Versus Arthritis operates a number of pension funds whose assets are held separately from those of the charity in independently administered funds. Further details are below.

Defined contribution schemes

Group Personal Pension Plan managed by Royal London

This is the charity’s current pension plan. All employees are eligible for membership and are automatically enrolled unless they request to opt out. The pension charge for the year ending 31 March 2022 represents contributions payable by Versus Arthritis and amounted to £870k (2021: £900k). The charity has no liability under the scheme other than for the payment of those contributions.

Flexible retirement plan managed by The Pensions Trust (TPT)

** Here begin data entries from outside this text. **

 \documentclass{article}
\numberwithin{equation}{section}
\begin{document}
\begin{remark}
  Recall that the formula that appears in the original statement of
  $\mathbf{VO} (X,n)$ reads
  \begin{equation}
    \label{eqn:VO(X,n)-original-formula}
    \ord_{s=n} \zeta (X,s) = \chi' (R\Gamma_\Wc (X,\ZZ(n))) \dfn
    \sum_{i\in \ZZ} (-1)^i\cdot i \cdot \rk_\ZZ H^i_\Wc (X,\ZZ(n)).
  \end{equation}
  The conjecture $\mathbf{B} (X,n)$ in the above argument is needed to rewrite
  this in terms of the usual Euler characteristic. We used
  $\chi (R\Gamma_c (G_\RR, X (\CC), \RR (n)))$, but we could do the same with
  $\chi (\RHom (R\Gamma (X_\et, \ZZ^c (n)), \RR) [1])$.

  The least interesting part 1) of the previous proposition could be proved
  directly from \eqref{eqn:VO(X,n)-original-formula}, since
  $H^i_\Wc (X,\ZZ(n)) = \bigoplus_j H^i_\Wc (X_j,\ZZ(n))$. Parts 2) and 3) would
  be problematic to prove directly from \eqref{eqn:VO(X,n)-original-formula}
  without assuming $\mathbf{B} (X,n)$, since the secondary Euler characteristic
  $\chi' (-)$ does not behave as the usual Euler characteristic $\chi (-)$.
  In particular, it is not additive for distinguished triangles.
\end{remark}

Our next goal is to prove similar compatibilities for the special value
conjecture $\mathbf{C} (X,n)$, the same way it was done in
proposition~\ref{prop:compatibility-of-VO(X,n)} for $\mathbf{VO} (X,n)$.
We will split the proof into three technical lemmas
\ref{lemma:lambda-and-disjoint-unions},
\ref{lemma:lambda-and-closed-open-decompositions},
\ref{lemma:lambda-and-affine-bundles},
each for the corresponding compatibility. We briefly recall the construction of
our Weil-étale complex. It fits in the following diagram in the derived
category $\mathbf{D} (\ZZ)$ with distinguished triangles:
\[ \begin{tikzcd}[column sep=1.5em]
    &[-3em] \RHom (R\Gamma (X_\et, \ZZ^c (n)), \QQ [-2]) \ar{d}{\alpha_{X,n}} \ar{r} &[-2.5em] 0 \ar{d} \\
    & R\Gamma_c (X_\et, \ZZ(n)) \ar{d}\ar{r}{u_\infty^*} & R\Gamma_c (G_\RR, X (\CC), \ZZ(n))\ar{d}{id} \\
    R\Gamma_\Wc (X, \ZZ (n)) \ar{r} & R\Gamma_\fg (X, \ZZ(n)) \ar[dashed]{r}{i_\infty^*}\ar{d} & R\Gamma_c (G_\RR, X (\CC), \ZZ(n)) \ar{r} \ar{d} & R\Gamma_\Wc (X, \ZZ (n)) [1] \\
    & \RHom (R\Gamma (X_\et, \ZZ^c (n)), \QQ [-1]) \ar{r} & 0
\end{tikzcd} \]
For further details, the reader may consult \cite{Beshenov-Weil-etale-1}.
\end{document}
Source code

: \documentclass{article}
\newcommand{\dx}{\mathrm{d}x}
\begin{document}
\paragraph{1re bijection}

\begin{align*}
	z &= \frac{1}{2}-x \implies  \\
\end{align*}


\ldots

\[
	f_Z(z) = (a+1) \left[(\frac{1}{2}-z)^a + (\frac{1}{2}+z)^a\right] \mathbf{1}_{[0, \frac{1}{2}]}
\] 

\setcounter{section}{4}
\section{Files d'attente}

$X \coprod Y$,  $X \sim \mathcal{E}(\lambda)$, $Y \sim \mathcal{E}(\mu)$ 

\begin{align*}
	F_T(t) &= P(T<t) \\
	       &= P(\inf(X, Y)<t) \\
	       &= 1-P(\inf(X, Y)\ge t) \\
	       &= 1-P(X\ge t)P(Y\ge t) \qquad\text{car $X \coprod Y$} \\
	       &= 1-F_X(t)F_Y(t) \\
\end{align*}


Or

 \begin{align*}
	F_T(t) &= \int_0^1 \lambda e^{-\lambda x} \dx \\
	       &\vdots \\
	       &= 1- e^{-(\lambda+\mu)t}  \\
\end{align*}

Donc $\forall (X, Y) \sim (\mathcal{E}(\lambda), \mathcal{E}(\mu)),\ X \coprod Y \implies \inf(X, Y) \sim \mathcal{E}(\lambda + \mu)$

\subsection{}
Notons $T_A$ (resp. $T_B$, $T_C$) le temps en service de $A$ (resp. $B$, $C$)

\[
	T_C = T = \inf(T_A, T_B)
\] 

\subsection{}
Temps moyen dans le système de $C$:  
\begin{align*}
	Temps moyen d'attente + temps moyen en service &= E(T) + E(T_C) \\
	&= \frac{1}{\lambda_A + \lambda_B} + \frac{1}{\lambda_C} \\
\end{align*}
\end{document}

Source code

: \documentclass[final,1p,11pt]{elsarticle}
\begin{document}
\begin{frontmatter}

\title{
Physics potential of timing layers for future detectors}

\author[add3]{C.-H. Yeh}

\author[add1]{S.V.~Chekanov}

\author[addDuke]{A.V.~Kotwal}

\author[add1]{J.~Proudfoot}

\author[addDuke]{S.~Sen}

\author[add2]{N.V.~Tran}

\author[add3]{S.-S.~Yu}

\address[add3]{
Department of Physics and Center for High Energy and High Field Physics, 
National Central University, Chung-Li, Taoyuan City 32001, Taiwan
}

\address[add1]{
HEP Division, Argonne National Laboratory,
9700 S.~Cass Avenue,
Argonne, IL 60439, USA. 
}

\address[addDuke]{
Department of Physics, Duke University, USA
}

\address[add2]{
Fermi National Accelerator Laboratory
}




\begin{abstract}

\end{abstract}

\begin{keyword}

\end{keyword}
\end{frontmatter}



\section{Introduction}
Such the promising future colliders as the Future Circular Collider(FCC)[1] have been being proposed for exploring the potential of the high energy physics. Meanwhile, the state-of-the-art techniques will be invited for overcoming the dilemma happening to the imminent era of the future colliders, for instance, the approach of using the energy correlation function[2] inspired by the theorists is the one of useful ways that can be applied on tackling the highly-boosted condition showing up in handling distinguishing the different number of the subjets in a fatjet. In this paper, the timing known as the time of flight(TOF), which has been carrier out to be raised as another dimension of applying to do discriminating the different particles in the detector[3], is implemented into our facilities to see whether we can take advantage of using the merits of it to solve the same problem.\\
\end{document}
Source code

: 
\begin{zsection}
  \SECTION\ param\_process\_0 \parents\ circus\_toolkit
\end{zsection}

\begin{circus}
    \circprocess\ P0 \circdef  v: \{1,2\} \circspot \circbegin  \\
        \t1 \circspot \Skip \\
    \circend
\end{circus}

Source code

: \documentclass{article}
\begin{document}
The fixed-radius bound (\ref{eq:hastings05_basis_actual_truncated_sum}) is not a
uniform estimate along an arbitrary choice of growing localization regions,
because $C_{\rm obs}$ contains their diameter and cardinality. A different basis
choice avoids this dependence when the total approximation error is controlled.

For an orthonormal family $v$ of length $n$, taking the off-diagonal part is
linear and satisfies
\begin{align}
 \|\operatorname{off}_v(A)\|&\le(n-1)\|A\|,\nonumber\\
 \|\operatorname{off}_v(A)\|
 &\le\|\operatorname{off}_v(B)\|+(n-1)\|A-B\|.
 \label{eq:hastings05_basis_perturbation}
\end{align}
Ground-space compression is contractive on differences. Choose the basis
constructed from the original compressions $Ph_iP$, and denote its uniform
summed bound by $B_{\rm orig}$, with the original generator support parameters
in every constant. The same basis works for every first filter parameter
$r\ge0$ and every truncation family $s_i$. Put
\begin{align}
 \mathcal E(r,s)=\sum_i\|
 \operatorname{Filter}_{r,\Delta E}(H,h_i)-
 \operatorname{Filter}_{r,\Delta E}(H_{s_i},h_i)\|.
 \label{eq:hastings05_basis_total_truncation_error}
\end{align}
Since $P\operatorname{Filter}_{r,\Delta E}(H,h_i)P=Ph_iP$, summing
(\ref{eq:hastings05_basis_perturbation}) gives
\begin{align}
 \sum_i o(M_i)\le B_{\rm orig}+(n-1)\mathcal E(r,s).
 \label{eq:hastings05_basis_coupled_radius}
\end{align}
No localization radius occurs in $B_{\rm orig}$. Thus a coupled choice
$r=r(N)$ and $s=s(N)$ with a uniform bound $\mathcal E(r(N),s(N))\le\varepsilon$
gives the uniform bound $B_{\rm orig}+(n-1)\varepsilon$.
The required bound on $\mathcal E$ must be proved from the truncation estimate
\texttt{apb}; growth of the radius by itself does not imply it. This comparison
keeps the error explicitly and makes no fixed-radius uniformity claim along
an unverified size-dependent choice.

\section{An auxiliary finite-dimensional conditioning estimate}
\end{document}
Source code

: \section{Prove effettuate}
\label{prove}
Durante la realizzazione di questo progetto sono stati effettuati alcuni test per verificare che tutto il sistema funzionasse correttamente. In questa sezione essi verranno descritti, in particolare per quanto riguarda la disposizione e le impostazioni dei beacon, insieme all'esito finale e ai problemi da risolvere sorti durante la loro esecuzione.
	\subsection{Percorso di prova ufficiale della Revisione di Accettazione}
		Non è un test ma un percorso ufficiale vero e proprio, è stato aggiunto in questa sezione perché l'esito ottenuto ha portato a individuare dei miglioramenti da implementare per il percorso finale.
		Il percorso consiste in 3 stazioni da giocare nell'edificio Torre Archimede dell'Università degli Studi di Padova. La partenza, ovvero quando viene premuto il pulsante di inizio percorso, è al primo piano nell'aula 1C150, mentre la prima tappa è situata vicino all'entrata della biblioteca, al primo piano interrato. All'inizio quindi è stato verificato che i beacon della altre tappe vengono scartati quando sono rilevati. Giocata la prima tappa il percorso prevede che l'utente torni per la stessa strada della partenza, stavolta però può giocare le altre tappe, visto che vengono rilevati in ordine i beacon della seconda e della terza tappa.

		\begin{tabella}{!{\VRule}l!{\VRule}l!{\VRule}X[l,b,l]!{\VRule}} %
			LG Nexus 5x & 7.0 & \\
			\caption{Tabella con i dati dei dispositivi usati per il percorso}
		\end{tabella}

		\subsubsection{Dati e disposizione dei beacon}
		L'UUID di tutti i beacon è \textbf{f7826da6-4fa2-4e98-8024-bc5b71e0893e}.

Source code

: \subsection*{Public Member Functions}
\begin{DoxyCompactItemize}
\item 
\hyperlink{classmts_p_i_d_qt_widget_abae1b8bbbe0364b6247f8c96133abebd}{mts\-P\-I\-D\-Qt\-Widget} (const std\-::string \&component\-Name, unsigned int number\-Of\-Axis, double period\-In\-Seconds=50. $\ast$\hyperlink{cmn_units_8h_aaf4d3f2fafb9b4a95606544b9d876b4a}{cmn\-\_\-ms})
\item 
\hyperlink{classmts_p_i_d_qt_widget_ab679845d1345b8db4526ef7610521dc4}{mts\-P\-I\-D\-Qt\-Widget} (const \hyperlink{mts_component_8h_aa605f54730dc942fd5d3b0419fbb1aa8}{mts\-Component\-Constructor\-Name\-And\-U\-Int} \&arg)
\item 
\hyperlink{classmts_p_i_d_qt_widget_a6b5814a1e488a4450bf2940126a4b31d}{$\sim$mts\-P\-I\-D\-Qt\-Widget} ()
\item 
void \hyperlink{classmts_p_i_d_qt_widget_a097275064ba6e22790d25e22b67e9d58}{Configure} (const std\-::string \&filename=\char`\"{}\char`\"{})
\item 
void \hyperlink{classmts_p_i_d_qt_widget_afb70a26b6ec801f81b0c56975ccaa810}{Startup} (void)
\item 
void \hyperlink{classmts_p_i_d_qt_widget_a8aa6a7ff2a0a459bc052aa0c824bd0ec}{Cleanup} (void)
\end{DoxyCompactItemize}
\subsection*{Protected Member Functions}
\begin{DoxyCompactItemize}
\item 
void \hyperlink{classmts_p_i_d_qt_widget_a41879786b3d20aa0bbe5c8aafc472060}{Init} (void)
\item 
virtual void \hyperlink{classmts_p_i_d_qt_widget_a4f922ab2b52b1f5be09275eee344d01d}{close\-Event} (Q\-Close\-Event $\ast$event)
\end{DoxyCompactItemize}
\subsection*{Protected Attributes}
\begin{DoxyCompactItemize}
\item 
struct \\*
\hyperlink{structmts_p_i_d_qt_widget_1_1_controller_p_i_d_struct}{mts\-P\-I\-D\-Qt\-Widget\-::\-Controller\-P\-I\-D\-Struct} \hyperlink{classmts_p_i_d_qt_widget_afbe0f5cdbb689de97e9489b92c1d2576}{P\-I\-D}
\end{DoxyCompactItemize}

This plan which transferred from Arthritis Care has operated since the end of 2010 and closed to new members from the date of merger. The pension charge for the year ending 31 March 2022 represents contributions payable by Versus Arthritis and amounted to £1.86k (2021: £5.8k). The charity has no liability under the scheme other than for the payment of those contributions.

Defined benefit schemes

The Pensions Trust – Arthritis Care Pension Scheme

The scheme, which transferred from Arthritis Care at the point of merger, is a defined benefit funded pension scheme which closed to new members and to service accruals with effect from 31 December 2010. It is a separate trustee administered fund holding the pension scheme assets to meet long‑term pension liabilities. An actuarial valuation was completed as at 30 September 2018 and updated to 31 March 2022 by a qualified actuary, independent of the scheme’s sponsoring employer. The major assumptions used by the actuary are shown below.

The actuarial triennial valuation as at 30 September 2018 showed a surplus of £1,036,000. The charity agreed with the scheme trustees that it will pay £75,180 per annum in respect of the cost of meeting the expenses of the scheme and levies to the Pension Protection Fund. Therefore, the total contributions paid in 2022 amounted to £75,180 (2021: £75,180). The net assets of the pension scheme are not recognised as an asset on the balance sheet in line with accounting standards on such matters as any surplus cannot be refunded directly to Versus Arthritis. The next triennial valuation (for 30 September 2021) is still in the process of being agreed, but no deficit is expected to arise.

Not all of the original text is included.